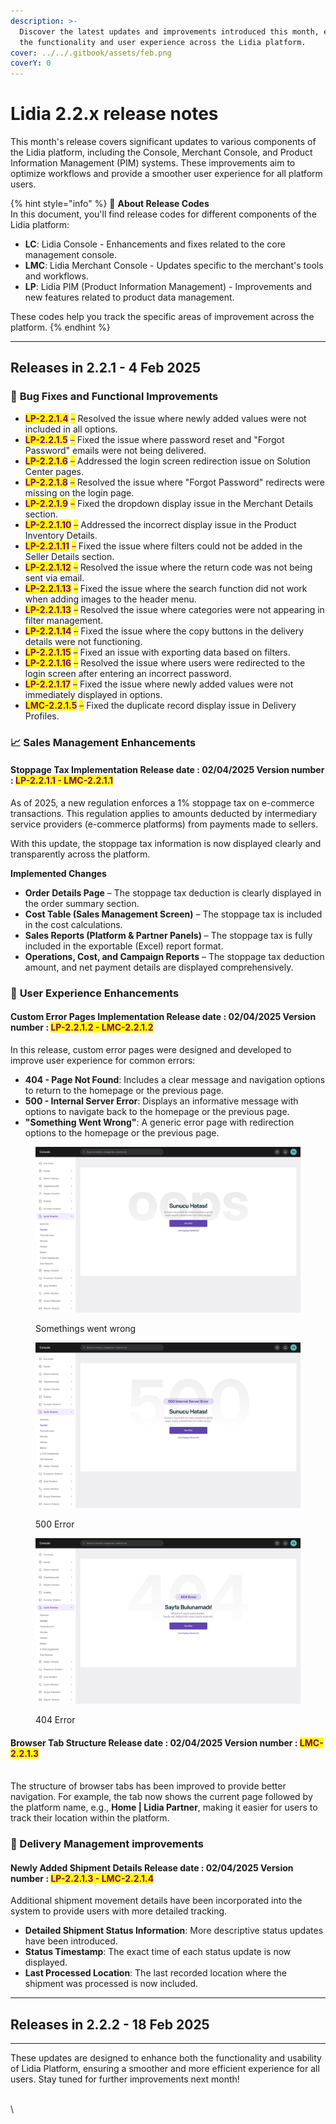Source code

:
 ```yaml
---
description: >-
  Discover the latest updates and improvements introduced this month, enhancing
  the functionality and user experience across the Lidia platform.
cover: ../../.gitbook/assets/feb.png
coverY: 0
---
```


# Lidia 2.2.x release notes

This month's release covers significant updates to various components of the Lidia platform, including the Console, Merchant Console, and Product Information Management (PIM) systems. These improvements aim to optimize workflows and provide a smoother user experience for all platform users.

{% hint style="info" %}
🔎 **About Release Codes**\
In this document, you'll find release codes for different components of the Lidia platform:

* **LC**: Lidia Console - Enhancements and fixes related to the core management console.
* **LMC**: Lidia Merchant Console - Updates specific to the merchant's tools and workflows.
* **LP**: Lidia PIM (Product Information Management) - Improvements and new features related to product data management.

These codes help you track the specific areas of improvement across the platform.
{% endhint %}

***

## Releases in 2.2.1 - 4 Feb 2025

### 🚀 **Bug Fixes and Functional Improvements**

* <mark style="color:purple;">**LP-2.2.1.4**</mark> <mark style="color:purple;"></mark><mark style="color:purple;">–</mark> Resolved the issue where newly added values were not included in all options.
* <mark style="color:purple;">**LP-2.2.1.5**</mark> <mark style="color:purple;"></mark><mark style="color:purple;">–</mark> Fixed the issue where password reset and "Forgot Password" emails were not being delivered.
* <mark style="color:purple;">**LP-2.2.1.6**</mark> <mark style="color:purple;"></mark><mark style="color:purple;">–</mark> Addressed the login screen redirection issue on Solution Center pages.
* <mark style="color:purple;">**LP-2.2.1.8**</mark> <mark style="color:purple;"></mark><mark style="color:purple;">–</mark> Resolved the issue where "Forgot Password" redirects were missing on the login page.
* <mark style="color:purple;">**LP-2.2.1.9**</mark> <mark style="color:purple;"></mark><mark style="color:purple;">–</mark> Fixed the dropdown display issue in the Merchant Details section.
* <mark style="color:purple;">**LP-2.2.1.10**</mark> <mark style="color:purple;"></mark><mark style="color:purple;">–</mark> Addressed the incorrect display issue in the Product Inventory Details.
* <mark style="color:purple;">**LP-2.2.1.11**</mark> <mark style="color:purple;"></mark><mark style="color:purple;">–</mark> Fixed the issue where filters could not be added in the Seller Details section.
* <mark style="color:purple;">**LP-2.2.1.12**</mark> <mark style="color:purple;"></mark><mark style="color:purple;">–</mark> Resolved the issue where the return code was not being sent via email.
* <mark style="color:purple;">**LP-2.2.1.13**</mark> <mark style="color:purple;"></mark><mark style="color:purple;">–</mark> Fixed the issue where the search function did not work when adding images to the header menu.
* <mark style="color:purple;">**LP-2.2.1.13**</mark> <mark style="color:purple;"></mark><mark style="color:purple;">–</mark> Resolved the issue where categories were not appearing in filter management.
* <mark style="color:purple;">**LP-2.2.1.14**</mark> <mark style="color:purple;"></mark><mark style="color:purple;">–</mark> Fixed the issue where the copy buttons in the delivery details were not functioning.
* <mark style="color:purple;">**LP-2.2.1.15**</mark> <mark style="color:purple;"></mark><mark style="color:purple;">–</mark> Fixed an issue with exporting data based on filters.
* <mark style="color:purple;">**LP-2.2.1.16**</mark> <mark style="color:purple;"></mark><mark style="color:purple;">–</mark> Resolved the issue where users were redirected to the login screen after entering an incorrect password.
* <mark style="color:purple;">**LP-2.2.1.17**</mark> <mark style="color:purple;"></mark><mark style="color:purple;">–</mark> Fixed the issue where newly added values were not immediately displayed in options.
* <mark style="color:purple;">**LMC-2.2.1.5**</mark> <mark style="color:purple;"></mark><mark style="color:purple;">–</mark> Fixed the duplicate record display issue in Delivery Profiles.

### 📈 **Sales Management Enhancements**

#### **Stoppage Tax Implementation** **Release date :**  02/04/2025 **Version number :&#x20;**<mark style="color:purple;">**LP-2.2.1.1 - LMC-2.2.1.1**</mark>

As of 2025, a new regulation enforces a 1% stoppage tax on e-commerce transactions. This regulation applies to amounts deducted by intermediary service providers (e-commerce platforms) from payments made to sellers.

With this update, the stoppage tax information is now displayed clearly and transparently across the platform.

**Implemented Changes**

* **Order Details Page** – The stoppage tax deduction is clearly displayed in the order summary section.
* **Cost Table (Sales Management Screen)** – The stoppage tax is included in the cost calculations.
* **Sales Reports (Platform & Partner Panels)** – The stoppage tax is fully included in the exportable (Excel) report format.
* **Operations, Cost, and Campaign Reports** – The stoppage tax deduction amount, and net payment details are displayed comprehensively.

### 🌟 **User Experience Enhancements**

#### **Custom Error Pages Implementation** **Release date :**  02/04/2025 **Version number :&#x20;**<mark style="color:purple;">**LP-2.2.1.2 - LMC-2.2.1.2**</mark>

In this release, custom error pages were designed and developed to improve user experience for common errors:

* **404 - Page Not Found**: Includes a clear message and navigation options to return to the homepage or the previous page.
* **500 - Internal Server Error**: Displays an informative message with options to navigate back to the homepage or the previous page.
* **"Something Went Wrong"**: A generic error page with redirection options to the homepage or the previous page.

<div><figure><img src="../../.gitbook/assets/Master (6).png" alt=""><figcaption><p>Somethings went wrong</p></figcaption></figure> <figure><img src="../../.gitbook/assets/Master (5).png" alt=""><figcaption><p>500 Error</p></figcaption></figure> <figure><img src="../../.gitbook/assets/Master (4).png" alt=""><figcaption><p>404 Error</p></figcaption></figure></div>

#### **Browser Tab Structure** **Release date :**  02/04/2025 **Version number : &#x20;**<mark style="color:purple;">**LMC-2.2.1.3**</mark>

\
The structure of browser tabs has been improved to provide better navigation. For example, the tab now shows the current page followed by the platform name, e.g., **Home | Lidia Partner**, making it easier for users to track their location within the platform.

### 🚚 Delivery Management improvements

#### **Newly Added Shipment Details** **Release date :**  02/04/2025 **Version number : &#x20;**<mark style="color:purple;">**LP-2.2.1.3 - LMC-2.2.1.4**</mark>

Additional shipment movement details have been incorporated into the system to provide users with more detailed tracking.

* **Detailed Shipment Status Information**: More descriptive status updates have been introduced.
* **Status Timestamp**: The exact time of each status update is now displayed.
* **Last Processed Location**: The last recorded location where the shipment was processed is now included.

***

## Releases in 2.2.2 - 18 Feb 2025

***

These updates are designed to enhance both the functionality and usability of Lidia Platform, ensuring a smoother and more efficient experience for all users. Stay tuned for further improvements next month!

\
\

» **Task prompt**
The reply should hold only how many lines in the material include the word "Reports".

» **Response**
2